Conversely, working implicitly as we see here in this example of african bush viper scales allows us to control how much ink we use to capture the information, without changing the nature of the texture being depicted. This gives us greater compositional control, and the ability to intentionally guide the viewer's eye around the image.

Now, while you're certainly falling into the trap of working with explicit markmaking instead of implicit, there are some places where you're attempting to work more with filled areas of solid black, but use them to define the side planes of your forms, rather than a separate cast shadow. This is still form shading, which as explained here should not play a role in our drawings throughout this course.

It's easy to end up conflating cast shadows with form shading, but it all comes down to thinking about how the marks you're making relate to what you're trying to depict. A cast shadow is generally a separate shape which defines the relationship between the form casting it and the surface receiving it. These notes go over how we should be thinking about our textural forms to decide how our shadow shapes ought to be designed.

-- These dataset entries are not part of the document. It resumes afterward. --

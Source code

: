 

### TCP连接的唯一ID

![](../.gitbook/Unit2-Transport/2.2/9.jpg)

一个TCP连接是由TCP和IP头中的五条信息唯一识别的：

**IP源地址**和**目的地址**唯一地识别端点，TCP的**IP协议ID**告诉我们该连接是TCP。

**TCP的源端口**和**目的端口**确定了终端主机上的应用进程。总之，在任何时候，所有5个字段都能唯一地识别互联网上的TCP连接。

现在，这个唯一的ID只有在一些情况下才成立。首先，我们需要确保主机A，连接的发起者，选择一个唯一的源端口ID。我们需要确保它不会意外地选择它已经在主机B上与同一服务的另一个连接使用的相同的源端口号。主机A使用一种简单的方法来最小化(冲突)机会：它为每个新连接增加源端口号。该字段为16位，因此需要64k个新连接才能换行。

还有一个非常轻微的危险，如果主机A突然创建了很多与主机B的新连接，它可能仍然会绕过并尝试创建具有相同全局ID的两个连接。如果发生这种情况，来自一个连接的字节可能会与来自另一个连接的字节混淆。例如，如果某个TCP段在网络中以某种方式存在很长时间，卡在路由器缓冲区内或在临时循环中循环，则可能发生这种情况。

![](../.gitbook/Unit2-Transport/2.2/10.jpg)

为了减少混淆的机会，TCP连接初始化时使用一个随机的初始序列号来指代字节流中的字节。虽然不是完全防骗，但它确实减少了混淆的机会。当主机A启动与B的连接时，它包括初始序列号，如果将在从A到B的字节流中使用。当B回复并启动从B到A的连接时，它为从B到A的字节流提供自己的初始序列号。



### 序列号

The other thing I wanted to address are cases where our textures are made up of shallow or narrow grooves. These cases can be especially tricky because we're prone to treating the thing we can name - the grooves themselves - as though they're the textural forms in question. Of course they're not - they're empty space, with the textural forms being the walls that rise up around them, casting shadows onto each other and onto the floor of the groove itself. While the distinction can be very small, and we can even get away with just drawing the grooves themselves in many cases, it still professes an incorrect understanding of the nature of the forms at play.

Here's a diagram that goes over this concept.

Now, as the "trap" was intentional, I don't hold it against students and assign revisions based on that. I'll be marking this challenge as complete. Just be sure to take some time to review the material from Lesson 2 before continuing forward.